The Summit: An Film Full of Irish Passion

3 Dec

In class this week we discussed the Irish film industry, which I quickly realized was very small. This weekend, however, I attended a mobile seminar at the Irish Broadcasting Authority where an Irish film, The Summit, left me speechless. Not only was it directed and produced by an Irish director, Nick Ryan (who I was luck enough to meet), but it also told the heroic story of an Irishman, Ger McDonnell.

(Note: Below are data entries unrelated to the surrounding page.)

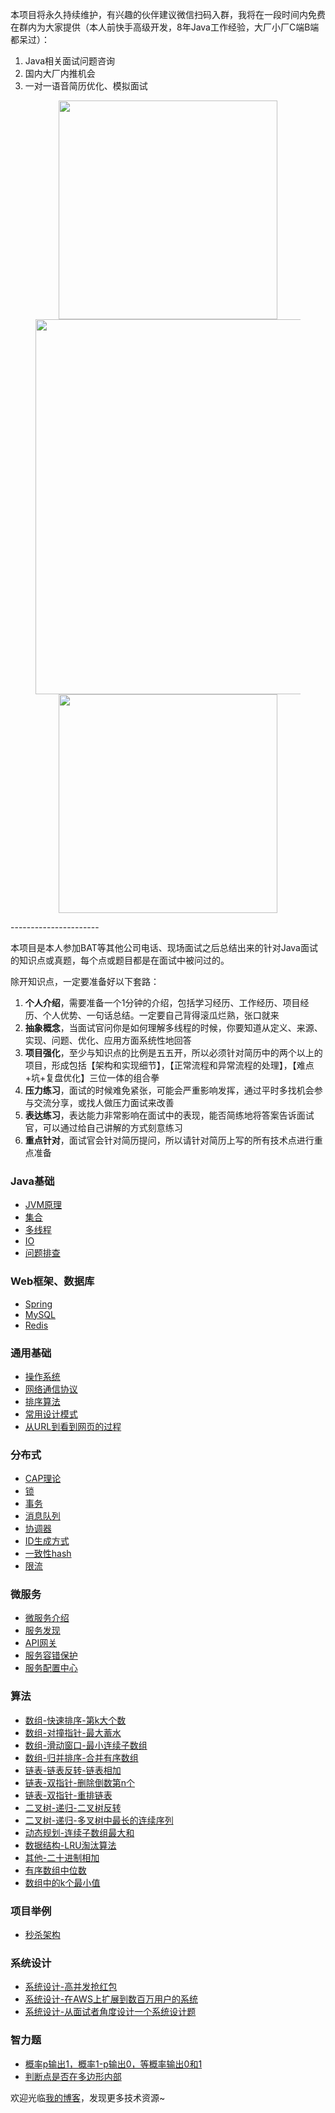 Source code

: 本项目将永久持续维护，有兴趣的伙伴建议微信扫码入群，我将在一段时间内免费在群内为大家提供（本人前快手高级开发，8年Java工作经验，大厂小厂C端B端都呆过）：
1. Java相关面试问题咨询
2. 国内大厂内推机会
3. 一对一语音简历优化、模拟面试

<center>
<figure>
<img src="https://github.com/xbox1994/Java-Interview/raw/master/images/wxg.jpg"  width="350" />
<img src="https://github.com/xbox1994/Java-Interview/raw/master/images/wxg2.png"  width="600" />
<img src="https://github.com/xbox1994/Java-Interview/raw/master/images/wxg2.jpg"  width="350" />
</figure>
</center>
----------------------

本项目是本人参加BAT等其他公司电话、现场面试之后总结出来的针对Java面试的知识点或真题，每个点或题目都是在面试中被问过的。

除开知识点，一定要准备好以下套路：  
1. **个人介绍**，需要准备一个1分钟的介绍，包括学习经历、工作经历、项目经历、个人优势、一句话总结。一定要自己背得滚瓜烂熟，张口就来
2. **抽象概念**，当面试官问你是如何理解多线程的时候，你要知道从定义、来源、实现、问题、优化、应用方面系统性地回答
3. **项目强化**，至少与知识点的比例是五五开，所以必须针对简历中的两个以上的项目，形成包括【架构和实现细节】，【正常流程和异常流程的处理】，【难点+坑+复盘优化】三位一体的组合拳
4. **压力练习**，面试的时候难免紧张，可能会严重影响发挥，通过平时多找机会参与交流分享，或找人做压力面试来改善
5. **表达练习**，表达能力非常影响在面试中的表现，能否简练地将答案告诉面试官，可以通过给自己讲解的方式刻意练习
6. **重点针对**，面试官会针对简历提问，所以请针对简历上写的所有技术点进行重点准备

### Java基础
* [JVM原理](MD/Java基础-JVM原理.md)
* [集合](MD/Java基础-集合.md)
* [多线程](MD/Java基础-多线程.md)
* [IO](MD/Java基础-IO.md)
* [问题排查](https://www.wangtianyi.top/article/2018-07-20-javasheng-chan-huan-jing-xia-wen-ti-pai-cha/?utm_source=github&utm_medium=github)
### Web框架、数据库
* [Spring](MD/Web框架-Spring.md)
* [MySQL](MD/数据库-MySQL.md)
* [Redis](MD/数据库-Redis.md)
### 通用基础
* [操作系统](MD/通用基础-操作系统.md)
* [网络通信协议](MD/通用基础-网络通信协议.md)
* [排序算法](MD/通用基础-排序算法.md)
* [常用设计模式](MD/通用基础-设计模式.md)
* [从URL到看到网页的过程](https://www.wangtianyi.top/article/2017-10-22-cong-urlkai-shi-,ding-wei-shi-jie/?utm_source=github&utm_medium=github)
### 分布式
* [CAP理论](MD/分布式-CAP理论.md)
* [锁](MD/分布式-锁.md)
* [事务](MD/分布式-事务.md)
* [消息队列](MD/分布式-消息队列.md)
* [协调器](MD/分布式-协调器.md)
* [ID生成方式](MD/分布式-ID生成方式.md)
* [一致性hash](MD/分布式-一致性hash.md)
* [限流](MD/分布式-限流.md)
### 微服务
* [微服务介绍](https://www.wangtianyi.top/article/2017-04-16-microservies-1-introduction-to-microservies/?utm_source=github&utm_medium=github)
* [服务发现](MD/微服务-服务注册与发现.md)
* [API网关](MD/微服务-网关.md)
* [服务容错保护](MD/微服务-服务容错保护.md)
* [服务配置中心](MD/微服务-服务配置中心.md)
### 算法
* [数组-快速排序-第k大个数](MD/算法-数组-快速排序-第k大个数.md)
* [数组-对撞指针-最大蓄水](MD/算法-数组-对撞指针-最大蓄水.md)
* [数组-滑动窗口-最小连续子数组](MD/算法-数组-滑动窗口-最小连续子数组.md)
* [数组-归并排序-合并有序数组](MD/算法-数组-归并排序-合并有序数组.md)
* [链表-链表反转-链表相加](MD/算法-链表-反转链表-链表相加.md)
* [链表-双指针-删除倒数第n个](MD/算法-链表-双指针-删除倒数第n个.md)
* [链表-双指针-重排链表](https://leetcode.cn/problems/reorder-list/description/)
* [二叉树-递归-二叉树反转](MD/算法-二叉树-递归-二叉树反转.md)
* [二叉树-递归-多叉树中最长的连续序列](MD/算法-二叉树-多叉树中最长的连续序列.md)
* [动态规划-连续子数组最大和](MD/算法-动态规划-连续子数组最大和.md)
* [数据结构-LRU淘汰算法](MD/算法-数据结构-LRU淘汰算法.md)
* [其他-二十进制相加](MD/算法-其他-二十进制相加.md)
* [有序数组中位数](https://leetcode-cn.com/problems/median-of-two-sorted-arrays/solution/xun-zhao-liang-ge-you-xu-shu-zu-de-zhong-wei-s-114/)
* [数组中的k个最小值](https://leetcode-cn.com/problems/zui-xiao-de-kge-shu-lcof/solution/zui-xiao-de-kge-shu-by-leetcode-solution/)
### 项目举例
* [秒杀架构](MD/秒杀架构.md)
### 系统设计
* [系统设计-高并发抢红包](MD/系统设计-高并发抢红包.md)
* [系统设计-在AWS上扩展到数百万用户的系统](https://www.wangtianyi.top/article/2019-03-06-zai-awsshang-kuo-zhan-dao-shu-bai-mo-yong-hu-de-xi-tong/?utm_source=github&utm_medium=github)
* [系统设计-从面试者角度设计一个系统设计题](https://www.wangtianyi.top/article/2018-08-31-xi-tong-she-ji-mian-shi-ti-zong-he-kao-cha-mian-shi-zhe-de-da-zhao/?utm_source=github&utm_medium=github)
### 智力题
* [概率p输出1，概率1-p输出0，等概率输出0和1](https://blog.csdn.net/qq_29108585/article/details/60765640)
* [判断点是否在多边形内部](https://www.cnblogs.com/muyefeiwu/p/11260366.html)

欢迎光临[我的博客](http://www.wangtianyi.top/?utm_source=github&utm_medium=github)，发现更多技术资源~
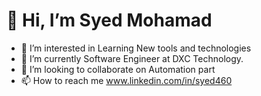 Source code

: # 👋 Hi, I’m Syed Mohamad
- 👀 I’m interested in Learning New tools and technologies
- 🌱 I’m currently Software Engineer at DXC Technology.
- 💞️ I’m looking to collaborate on Automation part
- 📫 How to reach me www.linkedin.com/in/syed460

<!---
syed460/syed460 is a ✨ special ✨ repository because its `README.md` (this file) appears on your GitHub profile.
You can click the Preview link to take a look at your changes.
--->
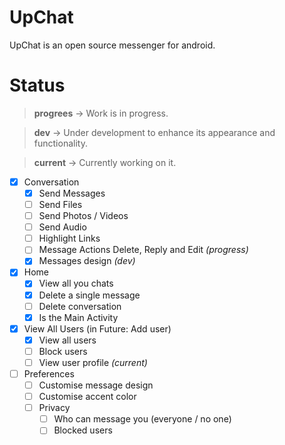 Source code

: # UpChat

UpChat is an open source messenger for android.

# Status

> **progrees** -> Work is in progress.

> **dev** -> Under development to enhance its appearance and functionality.

> **current** -> Currently working on it.

- [x] Conversation
	- [x] Send Messages
	- [ ] Send Files
	- [ ] Send Photos / Videos
	- [ ] Send Audio
	- [ ] Highlight Links
	- [ ] Message Actions Delete, Reply and Edit *(progress)*
	- [x] Messages design *(dev)*

- [x] Home
	- [x] View all you chats
	- [x] Delete a single message
	- [ ] Delete conversation 
	- [x] Is the Main Activity

- [x] View All Users (in Future: Add user)
	- [x] View all users
	- [ ] Block users
	- [ ] View user profile *(current)*

- [ ] Preferences
	- [ ] Customise message design
	- [ ] Customise accent color
	- [ ] Privacy
		- [ ] Who can message you (everyone / no one)
		- [ ] Blocked users

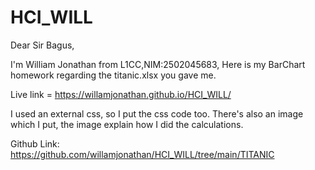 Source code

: # HCI_WILL
Dear Sir Bagus,

I'm William Jonathan from L1CC,NIM:2502045683, Here is my BarChart homework regarding the titanic.xlsx you gave me.

Live link = https://willamjonathan.github.io/HCI_WILL/

I used an external css, so I put the css code too. There's also an image which I put, the image explain how I did the calculations.

Github Link: https://github.com/willamjonathan/HCI_WILL/tree/main/TITANIC
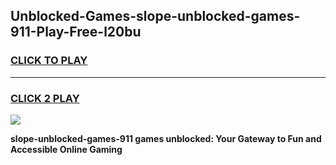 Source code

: 
## Unblocked-Games-slope-unblocked-games-911-Play-Free-l20bu
<h3>
<a href="https://premium76.site?title=slope-unblocked-games-911&ref=23A">CLICK TO PLAY</a></h3>
<hr>

<h3>
<a href="https://premium76.site?title=slope-unblocked-games-911&ref=23A">CLICK 2 PLAY</a>
  
</h3>

<a href="https://premium76.site?title=slope-unblocked-games-911&ref=23A"><img src="https://clearcache.store/games.png"></a>


**slope-unblocked-games-911 games unblocked: Your Gateway to Fun and Accessible Online Gaming**
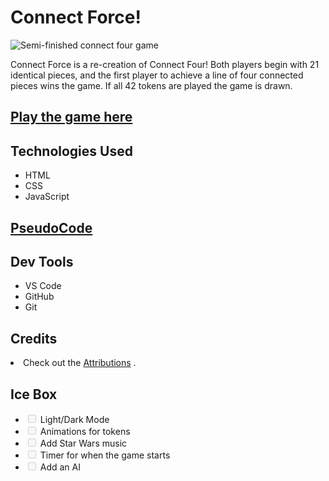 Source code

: <h1>Connect Force!</h1>


<img src="https://i.imgur.com/vjIFky0.png" alt="Semi-finished connect four game">


<p>Connect Force is a re-creation of Connect Four! Both players begin with 21 identical pieces, and the first player to achieve a line of four connected pieces wins the game. If all 42 tokens are played the game is drawn.</p>

<h2>
<a href="https://juans-connect-four.netlify.app/" rel="nofollow">Play the game here</a>
</h2>

<h2>Technologies Used</h2>
<ul>
<li>HTML</li>
<li>CSS</li>
<li>JavaScript</li>
</ul>

<h2>
<a href="https://docs.google.com/document/d/1G38xNZC7lMrm94EmuKqFIxqNjd8TK49pKeXQEizE7RM/edit"> PseudoCode</a>

<h2>Dev Tools</h2>

<ul>
<li>VS Code</li>
<li>GitHub</li>
<li>Git</li>
</ul>

<h2>Credits</h2>
<li>
Check out the
<a href="https://github.com/juanm98/Connect-Four-Game/blob/main/Assets.md">Attributions</a>
.
</li>


<h2>Ice Box</h2>

<ul class="contains-task-list">

<li class="task-list-item"><input type="checkbox" id="" disabled="" class="task-list-item-checkbox"> Light/Dark Mode</li>
<li class="task-list-item"><input type="checkbox" id="" disabled="" class="task-list-item-checkbox"> Animations for tokens</li>
<li class="task-list-item"><input type="checkbox" id="" disabled="" class="task-list-item-checkbox"> Add Star Wars music</li>
<li class="task-list-item"><input type="checkbox" id="" disabled="" class="task-list-item-checkbox"> Timer for when the game starts</li>
<li class="task-list-item"><input type="checkbox" id="" disabled="" class="task-list-item-checkbox"> Add an AI</li>
</ul> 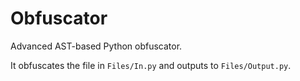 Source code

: # Obfuscator
Advanced AST-based Python obfuscator.

It obfuscates the file in `Files/In.py` and outputs to `Files/Output.py`.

As background, the film told the story of 24 climbers who ascended K2, the second largest peak in the world, and how 8 of them died, Ger McDonnell being one of them. What captivated me about this film was the way it sought to find some clarity to a story that had been in the media and quite controversial. Nick Ryan brought together survivors from the tragedy in order to piece together what truly happened that day and it was amazing how their stories differed in subtle ways, but made big differences. The conclusion is what truly resonated with me, as it revealed how Ger McDonnell died on the summit while selflessly trying to save three fellow climbers’ lives. It is climbing knowledge that if someone is in danger and rescuing them means risking your own life, you don’t rescue them, but Ger was described as the type of person who wouldn’t be able to live with himself if he did so.

This is what I believe made this such a moving Irish film is the way it captured Ger as an Irishman up to his brave death. It depicted his colorful personality as he went from adventure to adventure, his passion for helping other people as he helped people survive extreme situations and his selflessness as he died while trying to save someone else because it was the moral thing to do. I believe that this said a lot about the Irish culture and Irish people, or at least of my perspective of them; from my experience, I have found that Irish people are extremely passionate and kind. This documentary did an incredible job of capturing this about Ger and his Irish-ness, which is why I believe that it is a great addition to the Irish film industry and represents the nation well.

Meeting the director and producer, Nick Ryan, was also an incredible experience of this seminar as he gave us all insight information to the making of the documentary and the direction he wanted to take it versus where it actually went. I was fascinated by the process of making the film and the way he sought to capture Ger’s spirit and Irish-ness, but most of all I loved the passion he had for the film, wanting to make sure it did the story justice, which I believe it did.